(Beginning of Available data)

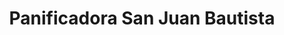 ---
title: "Panificadora San Juan Bautista"
url: /villarta-de-san-juan/panificadora-san-juan-bautista/
shop: Bäckerei
---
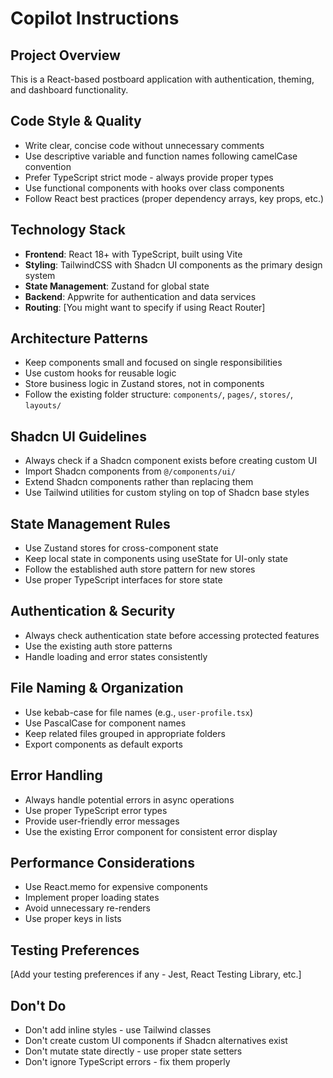# Copilot Instructions

## Project Overview

This is a React-based postboard application with authentication, theming, and dashboard functionality.

## Code Style & Quality

- Write clear, concise code without unnecessary comments
- Use descriptive variable and function names following camelCase convention
- Prefer TypeScript strict mode - always provide proper types
- Use functional components with hooks over class components
- Follow React best practices (proper dependency arrays, key props, etc.)

## Technology Stack

- **Frontend**: React 18+ with TypeScript, built using Vite
- **Styling**: TailwindCSS with Shadcn UI components as the primary design system
- **State Management**: Zustand for global state
- **Backend**: Appwrite for authentication and data services
- **Routing**: [You might want to specify if using React Router]

## Architecture Patterns

- Keep components small and focused on single responsibilities
- Use custom hooks for reusable logic
- Store business logic in Zustand stores, not in components
- Follow the existing folder structure: `components/`, `pages/`, `stores/`, `layouts/`

## Shadcn UI Guidelines

- Always check if a Shadcn component exists before creating custom UI
- Import Shadcn components from `@/components/ui/`
- Extend Shadcn components rather than replacing them
- Use Tailwind utilities for custom styling on top of Shadcn base styles

## State Management Rules

- Use Zustand stores for cross-component state
- Keep local state in components using useState for UI-only state
- Follow the established auth store pattern for new stores
- Use proper TypeScript interfaces for store state

## Authentication & Security

- Always check authentication state before accessing protected features
- Use the existing auth store patterns
- Handle loading and error states consistently

## File Naming & Organization

- Use kebab-case for file names (e.g., `user-profile.tsx`)
- Use PascalCase for component names
- Keep related files grouped in appropriate folders
- Export components as default exports

## Error Handling

- Always handle potential errors in async operations
- Use proper TypeScript error types
- Provide user-friendly error messages
- Use the existing Error component for consistent error display

## Performance Considerations

- Use React.memo for expensive components
- Implement proper loading states
- Avoid unnecessary re-renders
- Use proper keys in lists

## Testing Preferences

[Add your testing preferences if any - Jest, React Testing Library, etc.]

## Don't Do

- Don't add inline styles - use Tailwind classes
- Don't create custom UI components if Shadcn alternatives exist
- Don't mutate state directly - use proper state setters
- Don't ignore TypeScript errors - fix them properly
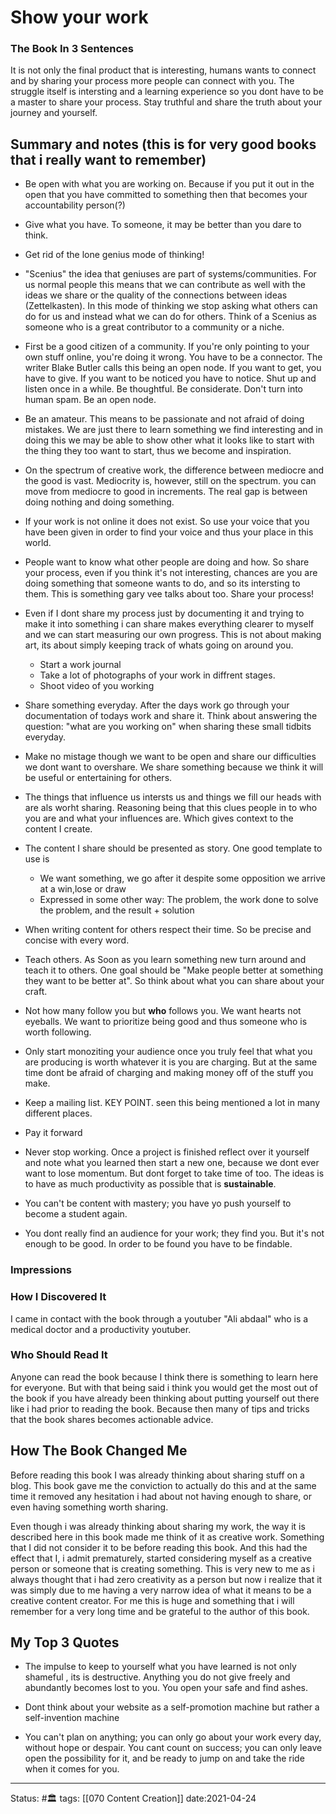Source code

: # Show your work

### The Book In 3 Sentences
It is not only the final product that is interesting, humans wants to connect and by sharing your process more people can connect with you. The struggle itself is intersting and a learning experience so you dont have to be a master to share your process. Stay truthful and share the truth about your journey and yourself. 

## Summary and notes (this is for very good books that i really want to remember)
- Be open with what you are working on. Because if you put it out in the open that you have committed to something then that becomes your accountability person(?)

- Give what you have. To someone, it may be better than you dare to think.

- Get rid of the lone genius mode of thinking!

- "Scenius" the idea that geniuses are part of systems/communities. For us normal people this means that we can contribute as well with the ideas we share or the quality of the connections between ideas (Zettelkasten). In this mode of thinking we stop asking what others can do for us and instead what we can do for others. Think of a Scenius as someone who is a great contributor to a community or a niche.

- First be a good citizen of a community. If you're only pointing to your own stuff online, you're doing it wrong. You have to be a connector. The writer Blake Butler calls this being an open node. If you want to get, you have to give. If you want to be noticed you have to notice. Shut up and listen once in a while. Be thoughtful. Be considerate. Don't turn into human spam. Be an open node. 

 - Be an amateur. This means to be passionate and not afraid of doing mistakes. We are just there to learn something we find interesting and in doing this we may be able to show other what it looks like to start with the thing they too want to start, thus we become and inspiration. 

- On the spectrum of creative work, the difference between mediocre and the good is vast. Mediocrity is, however, still on the spectrum. you can move from mediocre to good in increments. The real gap is between doing nothing and doing something. 

- If your work is not online it does not exist. So use your voice that you have been given in order to find your voice and thus your place in this world.

- People want to know what other people are doing and how. So share your process, even if you think it's not interesting, chances are you are doing something that someone wants to do, and so its intersting to them. This is something gary vee talks about too. Share your process!

- Even if I dont share my process just by documenting it and trying to make it into something i can share makes everything clearer to myself and we can start measuring our own progress. This is not about making art, its about simply keeping track of whats going on around you. 
	- Start a work journal
	- Take a lot of photographs of your work in diffrent stages.
	- Shoot video of you working

- Share something everyday. After the days work go through your documentation of todays work and share it. Think about answering the question: "what are you working on" when sharing these small tidbits everyday.

- Make no mistage though we want to be open and share our difficulties we dont want to overshare. We share something because we think it will be useful or entertaining for others.

- The things that influence us intersts us and things we fill our heads with are als worht sharing. Reasoning being that this clues people in to who you are and what your influences are. Which gives context to the content I create. 

- The content I share should be presented as story. One good template to use is
	- We want something, we go after it despite some opposition we arrive at a win,lose or draw
	- Expressed in some other way: The problem, the work done to solve the problem, and the result + solution

- When writing content for others respect their time. So be precise and concise with every word.

- Teach others. As Soon as you learn something new turn around and teach it to others. One goal should be "Make people better at something they want to be better at". So think about what you can share about your craft.

- Not how many follow you but **who** follows you. We want hearts not eyeballs. We want to prioritize being good and thus someone who is worth following.

- Only start monoziting your audience once you truly feel that what you are producing is worth whatever it is you are charging. But at the same time dont be afraid of charging and making money off of the stuff you make.

- Keep a mailing list. KEY POINT. seen this being mentioned a lot in many different places.

- Pay it forward

- Never stop working. Once a project is finished reflect over it yourself and note what you learned then start a new one, because we dont ever want to lose momentum. But dont forget to take time of too. The ideas is to have as much productivity as possible that is **sustainable**.

- You can't be content with mastery; you have yo push yourself to become a student again. 

- You dont really find an audience for your work; they find you. But it's not enough to be good. In order to be found you have to be findable. 

### Impressions


### How I Discovered It
I came in contact with the book through a youtuber "Ali abdaal" who is a medical doctor and a productivity youtuber.

### Who Should Read It
Anyone can read the book because I think there is something to learn here for everyone. But with that being said i think you would get the most out of the book if you have already been thinking about putting yourself out there like i had prior to reading the book. Because then many of tips and tricks that the book shares becomes actionable advice. 

## How The Book Changed Me
Before reading this book I was already thinking about sharing stuff on a blog. This book gave me the conviction to actually do this and at the same time it removed any hesitation i had about not having enough to share, or even having something worth sharing.

Even though i was already thinking about sharing my work, the way it is described here in this book made me think of it as creative work. Something that I did not consider it to be before reading this book. And this had the effect that I, i admit prematurely, started considering myself as a creative person or someone that is creating something. This is very new to me as i always thought that i had zero creativity as a person but now i realize that it was simply due to me having a very narrow idea of what it means to be a creative content creator. For me this is huge and something that i will remember for a very long time and be grateful to the author of this book.

## My Top 3 Quotes
- The impulse to keep to yourself what you have learned is not only shameful , its is destructive. Anything you do not give freely and abundantly becomes lost to you. You open your safe and find ashes. 

- Dont think about your website as a self-promotion machine but rather a self-invention machine

- You can't plan on anything; you can only go about your work every day, without hope or despair. You cant count on success; you can only leave open the possibility for it, and be ready to jump on and take the ride when it comes for you.


---
Status: #🏛 
tags: [[070 Content Creation]]
date:2021-04-24
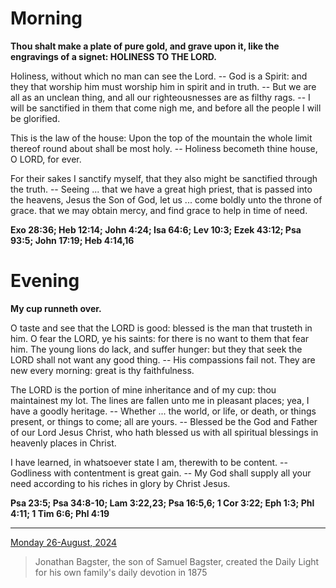 # Morning

**Thou shalt make a plate of pure gold, and grave upon it, like the engravings of a signet: HOLINESS TO THE LORD.**
 
Holiness, without which no man can see the Lord. -- God is a Spirit: and they that worship him must worship him in spirit and in truth. -- But we are all as an unclean thing, and all our righteousnesses are as filthy rags. -- I will be sanctified in them that come nigh me, and before all the people I will be glorified.
 
This is the law of the house: Upon the top of the mountain the whole limit thereof round about shall be most holy. -- Holiness becometh thine house, O LORD, for ever.
 
For their sakes I sanctify myself, that they also might be sanctified through the truth. -- Seeing ... that we have a great high priest, that is passed into the heavens, Jesus the Son of God, let us ... come boldly unto the throne of grace. that we may obtain mercy, and find grace to help in time of need.  

**Exo 28:36; Heb 12:14; John 4:24; Isa 64:6; Lev 10:3; Ezek 43:12; Psa 93:5; John 17:19; Heb 4:14,16**

# Evening

**My cup runneth over.**
 
O taste and see that the LORD is good: blessed is the man that trusteth in him. O fear the LORD, ye his saints: for there is no want to them that fear him. The young lions do lack, and suffer hunger: but they that seek the LORD shall not want any good thing. -- His compassions fail not. They are new every morning: great is thy faithfulness.
 
The LORD is the portion of mine inheritance and of my cup: thou maintainest my lot. The lines are fallen unto me in pleasant places; yea, I have a goodly heritage. -- Whether ... the world, or life, or death, or things present, or things to come; all are yours. -- Blessed be the God and Father of our Lord Jesus Christ, who hath blessed us with all spiritual blessings in heavenly places in Christ.
 
I have learned, in whatsoever state I am, therewith to be content. -- Godliness with contentment is great gain. -- My God shall supply all your need according to his riches in glory by Christ Jesus.  

**Psa 23:5; Psa 34:8-10; Lam 3:22,23; Psa 16:5,6; 1 Cor 3:22; Eph 1:3; Phl 4:11; 1 Tim 6:6; Phl 4:19**

---

[Monday 26-August, 2024](https://t.me/s/daily_light)

> Jonathan Bagster, the son of Samuel Bagster, created the Daily Light for his own family's daily devotion in 1875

(End of Available data)

What needs to be done: Leaving out every picture, repeat exactly the lines of the records from the start through the line that has "## Code Style & Quality".

The answer:
 ---
title: "Panificadora San Juan Bautista"
url: /villarta-de-san-juan/panificadora-san-juan-bautista/
shop: Bäckerei
---
# Copilot Instructions

## Project Overview

This is a React-based postboard application with authentication, theming, and dashboard functionality.

## Code Style & Quality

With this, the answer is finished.